File API

Introduction & Rationale

While the normal Lua io API is loaded, there's a more powerful API that's more tightly integrated with the rest of the PCSX-Redux File handling code. It's an abstraction class that allows seamless manipulation of various objects using a common API.

The File objects have different properties depending on how they are created and their intention. But generally speaking, the following rules apply:

Files are reference counted. They will be deleted when the reference count reaches zero. The Lua garbage collector will only decrease the reference count.
Whenever possible, writes are deferred to an asynchronous thread, making writes return basically instantly. This speed up comes at the trade off of data integrity, which means writes aren't guaranteed to be flushed to the disk yet when the function returns. Data will always have integrity internally within PCSX-Redux however, and when exiting normally, all data will be flushed to the disk.
Some File objects can be cached. When caching, reads and writes will be done transparently, and the cache will be used instead of the actual file. This will make reads return basically instantly too.
The Read and Write APIs can haul LuaBuffer objects. These are Lua objects that can be used to read and write data to the file. You can construct one using the Support.NewLuaBuffer(size) function. They can be cast to strings, and can be used as a table for reading and writing bytes off of it, in a 0-based fashion. The length operator will return the size of the buffer. The methods :maxsize() and :resize(size) are available. They also have a .pbSlice property that implicitly converts them to a Lua-Protobuf's pb.slice, which can then be passed to pb.decode.
The Read and Write APIs can also function using Lua-Protobuf's buffers and slices respectively.
If the file isn't closed when the file object is destroyed, it'll be closed then, but letting the garbage collector do the closing is not recommended. This is because the garbage collector will only run when the memory pressure is high enough, and the file handle will be held for a long time.
When using streamed functions, unlike POSIX files handles, there's two distinct seeking pointers: one for reading and one for writing.
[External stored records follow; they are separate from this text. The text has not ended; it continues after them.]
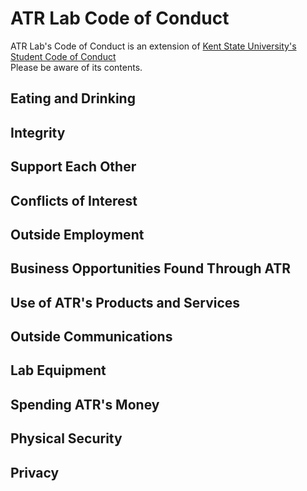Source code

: # ATR Lab Code of Conduct
ATR Lab's Code of Conduct is an extension of [Kent State University's Student Code of Conduct](https://www.kent.edu/studentconduct/code-student-conduct)   
Please be aware of its contents.

## Eating and Drinking

## Integrity

## Support Each Other

## Conflicts of Interest

## Outside Employment

## Business Opportunities Found Through ATR

## Use of ATR's Products and Services

## Outside Communications

## Lab Equipment

## Spending ATR's Money

## Physical Security

## Privacy
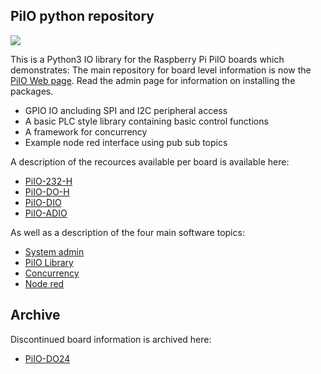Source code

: ## PiIO python repository

![](https://github.com/lawsonkeith/PiIO/raw/master/images/PiIO_logo_sm.PNG)

This is a Python3 IO library for the Raspberry Pi PiIO boards which demonstrates:
The main repository for board level information is now the [PiIO Web page](https:PiIO.co.uk).
Read the admin page for information on installing the packages.


* GPIO IO ancluding SPI and I2C peripheral access
* A basic PLC style library containing basic control functions
* A framework for concurrency
* Example node red interface using pub sub topics

A description of the recources available per board is available here:

* [PiIO-232-H](./docs/Readme_232_H.md)
* [PiIO-DO-H](./docs/Readme_DO_H.md)
* [PiIO-DIO](./docs/Readme_DIO12.md)
* [PiIO-ADIO](./docs/Readme_ADIO.md)


As well as a description of the four main software topics:

* [System admin](docs/Readme_Admin.md)
* [PiIO Library](docs/Readme_PiIO.md)
* [Concurrency](docs/Readme_Concurrency.md)
* [Node red](docs/Readme_NodeRed.md)


## Archive
Discontinued board information is archived here:
* [PiIO-DO24](./docs/old/Readme_DO24.md)

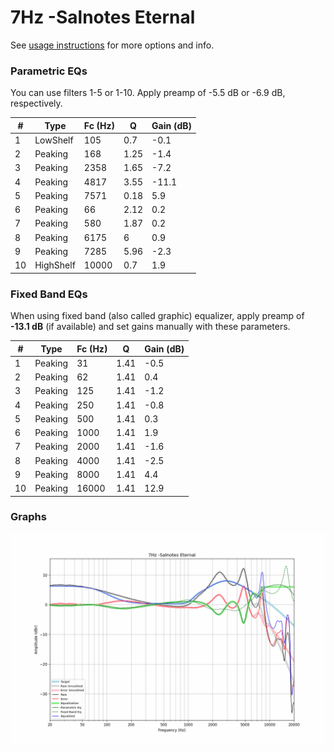 # 7Hz -Salnotes Eternal
See [usage instructions](https://github.com/jaakkopasanen/AutoEq#usage) for more options and info.

### Parametric EQs
You can use filters 1-5 or 1-10. Apply preamp of -5.5 dB or -6.9 dB, respectively.

|   # | Type      |   Fc (Hz) |    Q |   Gain (dB) |
|-----|-----------|-----------|------|-------------|
|   1 | LowShelf  |       105 | 0.7  |        -0.1 |
|   2 | Peaking   |       168 | 1.25 |        -1.4 |
|   3 | Peaking   |      2358 | 1.65 |        -7.2 |
|   4 | Peaking   |      4817 | 3.55 |       -11.1 |
|   5 | Peaking   |      7571 | 0.18 |         5.9 |
|   6 | Peaking   |        66 | 2.12 |         0.2 |
|   7 | Peaking   |       580 | 1.87 |         0.2 |
|   8 | Peaking   |      6175 | 6    |         0.9 |
|   9 | Peaking   |      7285 | 5.96 |        -2.3 |
|  10 | HighShelf |     10000 | 0.7  |         1.9 |

### Fixed Band EQs
When using fixed band (also called graphic) equalizer, apply preamp of **-13.1 dB** (if available) and set gains manually with these parameters.

|   # | Type    |   Fc (Hz) |    Q |   Gain (dB) |
|-----|---------|-----------|------|-------------|
|   1 | Peaking |        31 | 1.41 |        -0.5 |
|   2 | Peaking |        62 | 1.41 |         0.4 |
|   3 | Peaking |       125 | 1.41 |        -1.2 |
|   4 | Peaking |       250 | 1.41 |        -0.8 |
|   5 | Peaking |       500 | 1.41 |         0.3 |
|   6 | Peaking |      1000 | 1.41 |         1.9 |
|   7 | Peaking |      2000 | 1.41 |        -1.6 |
|   8 | Peaking |      4000 | 1.41 |        -2.5 |
|   9 | Peaking |      8000 | 1.41 |         4.4 |
|  10 | Peaking |     16000 | 1.41 |        12.9 |

### Graphs
![](./7Hz%20-Salnotes%20Eternal.png)
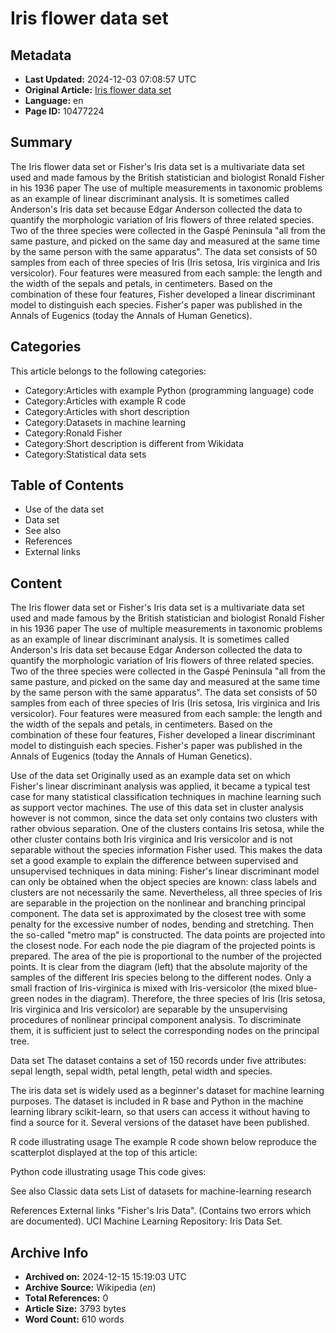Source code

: # Iris flower data set

## Metadata
- **Last Updated:** 2024-12-03 07:08:57 UTC
- **Original Article:** [Iris flower data set](https://en.wikipedia.org/wiki/Iris_flower_data_set)
- **Language:** en
- **Page ID:** 10477224

## Summary
The Iris flower data set or Fisher's Iris data set is a multivariate data set used and made famous by the British statistician and biologist Ronald Fisher in his 1936 paper The use of multiple measurements in taxonomic problems as an example of linear discriminant analysis. It is sometimes called Anderson's Iris data set because Edgar Anderson collected the data to quantify the morphologic variation of Iris flowers of three related species. Two of the three species were collected in the Gaspé Peninsula "all from the same pasture, and picked on the same day and measured at the same time by the same person with the same apparatus".
The data set consists of 50 samples from each of three species of Iris (Iris setosa, Iris virginica and Iris versicolor). Four features were measured from each sample: the length and the width of the sepals and petals, in centimeters. Based on the combination of these four features, Fisher developed a linear discriminant model to distinguish each species. Fisher's paper was published in the Annals of Eugenics (today the Annals of Human Genetics).

## Categories
This article belongs to the following categories:

- Category:Articles with example Python (programming language) code
- Category:Articles with example R code
- Category:Articles with short description
- Category:Datasets in machine learning
- Category:Ronald Fisher
- Category:Short description is different from Wikidata
- Category:Statistical data sets

## Table of Contents

- Use of the data set
- Data set
- See also
- References
- External links

## Content

The Iris flower data set or Fisher's Iris data set is a multivariate data set used and made famous by the British statistician and biologist Ronald Fisher in his 1936 paper The use of multiple measurements in taxonomic problems as an example of linear discriminant analysis. It is sometimes called Anderson's Iris data set because Edgar Anderson collected the data to quantify the morphologic variation of Iris flowers of three related species. Two of the three species were collected in the Gaspé Peninsula "all from the same pasture, and picked on the same day and measured at the same time by the same person with the same apparatus".
The data set consists of 50 samples from each of three species of Iris (Iris setosa, Iris virginica and Iris versicolor). Four features were measured from each sample: the length and the width of the sepals and petals, in centimeters. Based on the combination of these four features, Fisher developed a linear discriminant model to distinguish each species. Fisher's paper was published in the Annals of Eugenics (today the Annals of Human Genetics).

Use of the data set
Originally used as an example data set on which Fisher's linear discriminant analysis was applied, it became a typical test case for many statistical classification techniques in machine learning such as support vector machines.
The use of this data set in cluster analysis however is not common, since the data set only contains two clusters with rather obvious separation. One of the clusters contains Iris setosa, while the other cluster contains both Iris virginica and Iris versicolor and is not separable without the species information Fisher used. This makes the data set a good example to explain the difference between supervised and unsupervised techniques in data mining: Fisher's linear discriminant model can only be obtained when the object species are known: class labels and clusters are not necessarily the same.
Nevertheless, all three species of Iris are separable in the projection on the nonlinear and branching principal component. The data set is approximated by the closest tree with some penalty for the excessive number of nodes, bending and stretching. Then the so-called "metro map" is constructed. The data points are projected into the closest node. For each node the pie diagram of the projected points is prepared. The area of the pie is proportional to the number of the projected points. It is clear from the diagram (left) that the absolute majority of the samples of the different Iris species belong to the different nodes. Only a small fraction of Iris-virginica is mixed with Iris-versicolor (the mixed blue-green nodes in the diagram). Therefore, the three species of Iris (Iris setosa, Iris virginica and Iris versicolor) are separable by the unsupervising procedures of nonlinear principal component analysis. To discriminate them, it is sufficient just to select the corresponding nodes on the principal tree.

Data set
The dataset contains a set of 150 records under five attributes: sepal length, sepal width, petal length, petal width and species.

The iris data set is widely used as a beginner's dataset for machine learning purposes. The dataset is included in R base and Python in the machine learning library scikit-learn, so that users can access it without having to find a source for it.
Several versions of the dataset have been published.

R code illustrating usage
The example R code shown below reproduce the scatterplot displayed at the top of this article:

Python code illustrating usage
This code gives:

See also
Classic data sets
List of datasets for machine-learning research

References
External links
"Fisher's Iris Data". (Contains two errors which are documented). UCI Machine Learning Repository: Iris Data Set.

## Archive Info
- **Archived on:** 2024-12-15 15:19:03 UTC
- **Archive Source:** Wikipedia (_en_)
- **Total References:** 0
- **Article Size:** 3793 bytes
- **Word Count:** 610 words
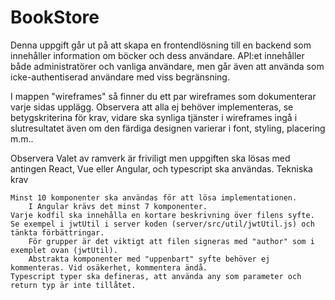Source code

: # BookStore

Denna uppgift går ut på att skapa en frontendlösning till en backend som innehåller information om böcker och dess användare. API:et innehåller både administratörer och vanliga användare, men går även att använda som icke-authentiserad användare med viss begränsning.

I mappen "wireframes" så finner du ett par wireframes som dokumenterar varje sidas upplägg. Observera att alla ej behöver implementeras, se betygskriterina för krav, vidare ska synliga tjänster i wireframes ingå i slutresultatet även om den färdiga designen varierar i font, styling, placering m.m..

Observera Valet av ramverk är friviligt men uppgiften ska lösas med antingen React, Vue eller Angular, och typescript ska användas.
Tekniska krav

    Minst 10 komponenter ska användas för att lösa implementationen.
        I Angular krävs det minst 7 komponenter.
    Varje kodfil ska innehålla en kortare beskrivning över filens syfte. Se exempel i jwtUtil i server koden (server/src/util/jwtUtil.js) och tänkta förbättringar.
        För grupper är det viktigt att filen signeras med "author" som i exemplet ovan (jwtUtil).
        Abstrakta komponenter med "uppenbart" syfte behöver ej kommenteras. Vid osäkerhet, kommentera ändå.
    Typescript typer ska defineras, att använda any som parameter och return typ är inte tillåtet.
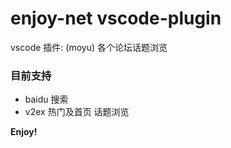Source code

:# enjoy-net vscode-plugin

vscode 插件: (moyu) 各个论坛话题浏览



### 目前支持

- baidu 搜索
- v2ex 热门及首页 话题浏览

**Enjoy!**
Common API for all File objects

All File objects have the following API attached to them as methods:

Closes and frees any associated resources. Better to call this manually than letting the garbage collector do it:

:close()

Reads from the File object and advances the read pointer accordingly. The return value depends on the variant used.

:read(size)            -- returns a LuaBuffer
:read(ptr, size)       -- returns the number of bytes read, ptr has to be a cdata of pointer type
:read(buffer)          -- returns the number of bytes read, and adjusts the buffer's size
:read(pb_buffer, size) -- returns the number of bytes read, while appending to the pb_buffer's existing data
:gets()                -- returns a string, up to the next newline character

Reads from the File object at the specified position. No pointers are modified. The return value depends on the variant used, just like the non-At variants above.

:readAt(size, pos)
:readAt(ptr, size, pos)
:readAt(buffer, pos)
:readAt(pb_buffer, pos)

Writes to the File object. The non-At variants will advances the write pointer accordingly. The At variants will not modify the write pointer, and simply write at the requested location. Returns the number of bytes written. The string variants will in fact take any object that can be transformed to a string using tostring().

:write(string)
:write(buffer)
:write(slice)
:write(pb_slice)
:write(ptr, size)
:writeAt(string, pos)
:writeAt(buffer, pos)
:writeAt(slice, pos)
:writeAt(pb_slice, pos)
:writeAt(ptr, size, pos)

Note that in this context, pb_slice and pb_buffer refer to Lua-Protobuf's pb.slice and pb.buffer objects respectively.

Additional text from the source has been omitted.